== Assigned task ==
Below are some records. Pull every line that contains the word "activate".

··· Listed entries

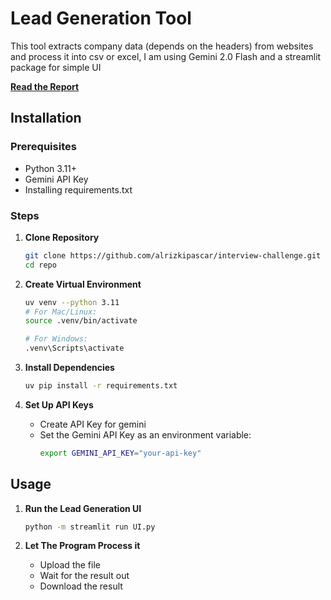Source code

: # Lead Generation Tool

This tool extracts company data (depends on the headers) from websites and process it into csv or excel, I am using Gemini 2.0 Flash and a streamlit package for simple UI

**[Read the Report](report.md)**

## Installation

### Prerequisites

- Python 3.11+
- Gemini API Key
- Installing requirements.txt

### Steps

1. **Clone Repository**

   ```bash
   git clone https://github.com/alrizkipascar/interview-challenge.git
   cd repo
   ```

2. **Create Virtual Environment**

   ```bash
   uv venv --python 3.11
   # For Mac/Linux:
   source .venv/bin/activate

   # For Windows:
   .venv\Scripts\activate
   ```

3. **Install Dependencies**

   ```bash
   uv pip install -r requirements.txt
   ```

4. **Set Up API Keys**
   - Create API Key for gemini
   - Set the Gemini API Key as an environment variable:
     ```bash
     export GEMINI_API_KEY="your-api-key"
     ```

## Usage

1. **Run the Lead Generation UI**

   ```bash
   python -m streamlit run UI.py
   ```

2. **Let The Program Process it**
   - Upload the file
   - Wait for the result out
   - Download the result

······

== Response ==
   source .venv/bin/activate
   .venv\Scripts\activate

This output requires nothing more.